- **Task material**
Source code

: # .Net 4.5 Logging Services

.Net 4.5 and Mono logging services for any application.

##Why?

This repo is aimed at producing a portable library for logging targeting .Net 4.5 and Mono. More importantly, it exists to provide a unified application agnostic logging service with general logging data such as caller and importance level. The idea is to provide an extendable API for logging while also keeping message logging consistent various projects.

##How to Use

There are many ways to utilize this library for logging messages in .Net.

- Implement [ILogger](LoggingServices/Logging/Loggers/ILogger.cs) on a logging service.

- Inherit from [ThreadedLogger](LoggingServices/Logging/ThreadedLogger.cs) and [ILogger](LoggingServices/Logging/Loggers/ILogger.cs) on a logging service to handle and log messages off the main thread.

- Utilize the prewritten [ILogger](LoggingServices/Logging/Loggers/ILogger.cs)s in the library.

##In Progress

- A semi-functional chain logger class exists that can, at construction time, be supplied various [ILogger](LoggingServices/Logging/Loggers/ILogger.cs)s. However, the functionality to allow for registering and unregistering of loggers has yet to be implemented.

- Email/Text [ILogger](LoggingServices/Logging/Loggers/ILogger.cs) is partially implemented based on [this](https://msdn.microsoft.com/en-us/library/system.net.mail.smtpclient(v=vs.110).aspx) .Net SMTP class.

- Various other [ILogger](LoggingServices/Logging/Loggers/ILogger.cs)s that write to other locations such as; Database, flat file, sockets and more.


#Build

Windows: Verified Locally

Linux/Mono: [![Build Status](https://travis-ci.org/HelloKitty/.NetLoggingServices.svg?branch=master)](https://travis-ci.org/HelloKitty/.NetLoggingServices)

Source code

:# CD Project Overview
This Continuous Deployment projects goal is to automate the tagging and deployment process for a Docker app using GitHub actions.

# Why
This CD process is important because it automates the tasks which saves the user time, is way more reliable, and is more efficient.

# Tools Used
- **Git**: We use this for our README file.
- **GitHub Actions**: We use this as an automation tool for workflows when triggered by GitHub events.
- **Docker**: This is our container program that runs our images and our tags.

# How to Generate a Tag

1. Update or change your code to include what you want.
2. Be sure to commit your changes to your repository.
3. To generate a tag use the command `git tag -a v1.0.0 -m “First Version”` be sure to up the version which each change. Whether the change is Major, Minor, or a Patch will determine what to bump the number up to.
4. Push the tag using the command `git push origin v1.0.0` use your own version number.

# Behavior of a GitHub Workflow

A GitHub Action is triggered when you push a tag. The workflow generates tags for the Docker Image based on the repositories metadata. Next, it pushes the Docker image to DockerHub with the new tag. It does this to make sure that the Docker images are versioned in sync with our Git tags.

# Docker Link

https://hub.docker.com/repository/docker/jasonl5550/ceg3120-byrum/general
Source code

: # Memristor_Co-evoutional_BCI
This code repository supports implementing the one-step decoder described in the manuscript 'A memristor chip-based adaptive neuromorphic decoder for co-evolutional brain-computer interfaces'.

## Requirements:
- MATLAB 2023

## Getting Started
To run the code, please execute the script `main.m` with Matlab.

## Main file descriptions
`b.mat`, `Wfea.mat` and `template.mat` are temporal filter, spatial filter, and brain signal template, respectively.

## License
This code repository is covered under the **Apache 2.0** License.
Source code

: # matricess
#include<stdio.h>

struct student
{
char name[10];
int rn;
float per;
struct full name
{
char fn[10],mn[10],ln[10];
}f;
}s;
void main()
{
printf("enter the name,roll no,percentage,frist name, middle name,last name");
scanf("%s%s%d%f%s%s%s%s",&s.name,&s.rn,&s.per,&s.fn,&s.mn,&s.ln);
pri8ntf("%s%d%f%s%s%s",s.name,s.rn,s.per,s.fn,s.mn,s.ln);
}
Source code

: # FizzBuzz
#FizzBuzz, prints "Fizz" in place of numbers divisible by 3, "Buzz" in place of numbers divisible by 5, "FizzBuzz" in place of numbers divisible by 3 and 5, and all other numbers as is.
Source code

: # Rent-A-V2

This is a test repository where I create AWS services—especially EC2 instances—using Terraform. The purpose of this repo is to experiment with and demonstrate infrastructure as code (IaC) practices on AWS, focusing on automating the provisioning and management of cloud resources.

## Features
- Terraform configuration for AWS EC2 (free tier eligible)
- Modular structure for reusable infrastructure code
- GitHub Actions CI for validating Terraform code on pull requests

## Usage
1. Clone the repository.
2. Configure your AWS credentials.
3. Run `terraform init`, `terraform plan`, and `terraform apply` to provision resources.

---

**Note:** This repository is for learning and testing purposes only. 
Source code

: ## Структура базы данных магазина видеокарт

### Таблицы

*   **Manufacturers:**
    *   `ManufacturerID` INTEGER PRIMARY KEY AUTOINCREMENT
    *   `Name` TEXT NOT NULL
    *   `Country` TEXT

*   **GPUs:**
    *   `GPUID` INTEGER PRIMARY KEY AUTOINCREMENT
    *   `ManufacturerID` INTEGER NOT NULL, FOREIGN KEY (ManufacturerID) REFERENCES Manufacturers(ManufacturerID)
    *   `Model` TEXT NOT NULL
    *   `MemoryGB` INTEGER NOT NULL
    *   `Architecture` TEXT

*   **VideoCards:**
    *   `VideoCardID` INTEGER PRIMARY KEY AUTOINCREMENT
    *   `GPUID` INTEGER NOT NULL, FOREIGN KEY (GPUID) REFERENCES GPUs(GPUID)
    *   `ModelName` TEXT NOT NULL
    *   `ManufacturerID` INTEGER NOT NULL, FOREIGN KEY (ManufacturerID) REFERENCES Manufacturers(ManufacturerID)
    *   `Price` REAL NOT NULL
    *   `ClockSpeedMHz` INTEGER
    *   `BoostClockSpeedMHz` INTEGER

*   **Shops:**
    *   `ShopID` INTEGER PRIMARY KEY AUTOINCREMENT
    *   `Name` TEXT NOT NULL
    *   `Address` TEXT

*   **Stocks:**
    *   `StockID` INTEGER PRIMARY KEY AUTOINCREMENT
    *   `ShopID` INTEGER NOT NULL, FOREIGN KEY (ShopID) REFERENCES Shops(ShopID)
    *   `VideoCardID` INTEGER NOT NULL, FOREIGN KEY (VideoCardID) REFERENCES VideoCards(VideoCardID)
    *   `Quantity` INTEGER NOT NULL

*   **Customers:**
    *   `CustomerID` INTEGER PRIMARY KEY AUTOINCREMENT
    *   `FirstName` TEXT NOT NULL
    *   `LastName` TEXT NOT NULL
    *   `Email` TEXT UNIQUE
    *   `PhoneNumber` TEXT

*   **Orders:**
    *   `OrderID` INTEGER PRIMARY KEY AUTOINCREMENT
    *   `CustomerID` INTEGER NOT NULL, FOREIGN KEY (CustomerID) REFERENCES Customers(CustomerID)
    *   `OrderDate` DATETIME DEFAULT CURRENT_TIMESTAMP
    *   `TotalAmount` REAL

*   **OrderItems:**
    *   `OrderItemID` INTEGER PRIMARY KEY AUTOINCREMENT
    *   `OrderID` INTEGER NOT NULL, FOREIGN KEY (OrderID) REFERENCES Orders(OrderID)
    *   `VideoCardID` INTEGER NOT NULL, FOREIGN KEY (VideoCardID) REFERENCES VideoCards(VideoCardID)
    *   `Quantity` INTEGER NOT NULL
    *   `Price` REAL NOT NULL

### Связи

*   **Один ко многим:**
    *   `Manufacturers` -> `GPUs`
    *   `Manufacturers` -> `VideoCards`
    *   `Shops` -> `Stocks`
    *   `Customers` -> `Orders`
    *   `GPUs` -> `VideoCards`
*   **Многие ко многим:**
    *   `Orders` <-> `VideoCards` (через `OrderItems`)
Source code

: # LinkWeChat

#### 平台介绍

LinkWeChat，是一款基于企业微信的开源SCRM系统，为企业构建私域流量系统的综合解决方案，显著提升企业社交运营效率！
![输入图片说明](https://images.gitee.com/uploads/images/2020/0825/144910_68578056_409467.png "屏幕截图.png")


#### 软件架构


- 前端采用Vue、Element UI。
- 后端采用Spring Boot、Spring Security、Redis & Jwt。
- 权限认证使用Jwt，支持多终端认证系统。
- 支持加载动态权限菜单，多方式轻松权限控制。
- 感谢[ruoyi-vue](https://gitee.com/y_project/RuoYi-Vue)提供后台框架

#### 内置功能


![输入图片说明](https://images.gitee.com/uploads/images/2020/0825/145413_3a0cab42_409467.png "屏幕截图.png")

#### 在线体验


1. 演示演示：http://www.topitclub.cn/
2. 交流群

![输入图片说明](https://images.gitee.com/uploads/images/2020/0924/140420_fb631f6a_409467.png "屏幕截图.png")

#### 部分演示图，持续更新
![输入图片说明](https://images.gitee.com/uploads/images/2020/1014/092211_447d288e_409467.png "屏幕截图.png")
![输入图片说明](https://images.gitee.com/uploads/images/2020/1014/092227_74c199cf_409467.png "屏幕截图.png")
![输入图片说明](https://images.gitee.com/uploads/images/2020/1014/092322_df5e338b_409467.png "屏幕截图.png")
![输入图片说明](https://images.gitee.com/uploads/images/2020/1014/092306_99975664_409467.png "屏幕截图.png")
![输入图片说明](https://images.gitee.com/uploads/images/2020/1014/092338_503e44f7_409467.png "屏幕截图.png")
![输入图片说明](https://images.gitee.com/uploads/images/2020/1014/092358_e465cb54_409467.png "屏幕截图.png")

- **Exercise instructions**
Lines from the start of the material above through the line containing "- **Git**: We use this for our README file." are to be duplicated exactly, and only those.

- **Your response**
Source code

: # .Net 4.5 Logging Services

.Net 4.5 and Mono logging services for any application.

##Why?

This repo is aimed at producing a portable library for logging targeting .Net 4.5 and Mono. More importantly, it exists to provide a unified application agnostic logging service with general logging data such as caller and importance level. The idea is to provide an extendable API for logging while also keeping message logging consistent various projects.

##How to Use

There are many ways to utilize this library for logging messages in .Net.

- Implement [ILogger](LoggingServices/Logging/Loggers/ILogger.cs) on a logging service.

- Inherit from [ThreadedLogger](LoggingServices/Logging/ThreadedLogger.cs) and [ILogger](LoggingServices/Logging/Loggers/ILogger.cs) on a logging service to handle and log messages off the main thread.

- Utilize the prewritten [ILogger](LoggingServices/Logging/Loggers/ILogger.cs)s in the library.

##In Progress

- A semi-functional chain logger class exists that can, at construction time, be supplied various [ILogger](LoggingServices/Logging/Loggers/ILogger.cs)s. However, the functionality to allow for registering and unregistering of loggers has yet to be implemented.

- Email/Text [ILogger](LoggingServices/Logging/Loggers/ILogger.cs) is partially implemented based on [this](https://msdn.microsoft.com/en-us/library/system.net.mail.smtpclient(v=vs.110).aspx) .Net SMTP class.

- Various other [ILogger](LoggingServices/Logging/Loggers/ILogger.cs)s that write to other locations such as; Database, flat file, sockets and more.


#Build

Windows: Verified Locally

Linux/Mono: [![Build Status](https://travis-ci.org/HelloKitty/.NetLoggingServices.svg?branch=master)](https://travis-ci.org/HelloKitty/.NetLoggingServices)

Source code

:# CD Project Overview
This Continuous Deployment projects goal is to automate the tagging and deployment process for a Docker app using GitHub actions.

# Why
This CD process is important because it automates the tasks which saves the user time, is way more reliable, and is more efficient.

# Tools Used
- **Git**: We use this for our README file.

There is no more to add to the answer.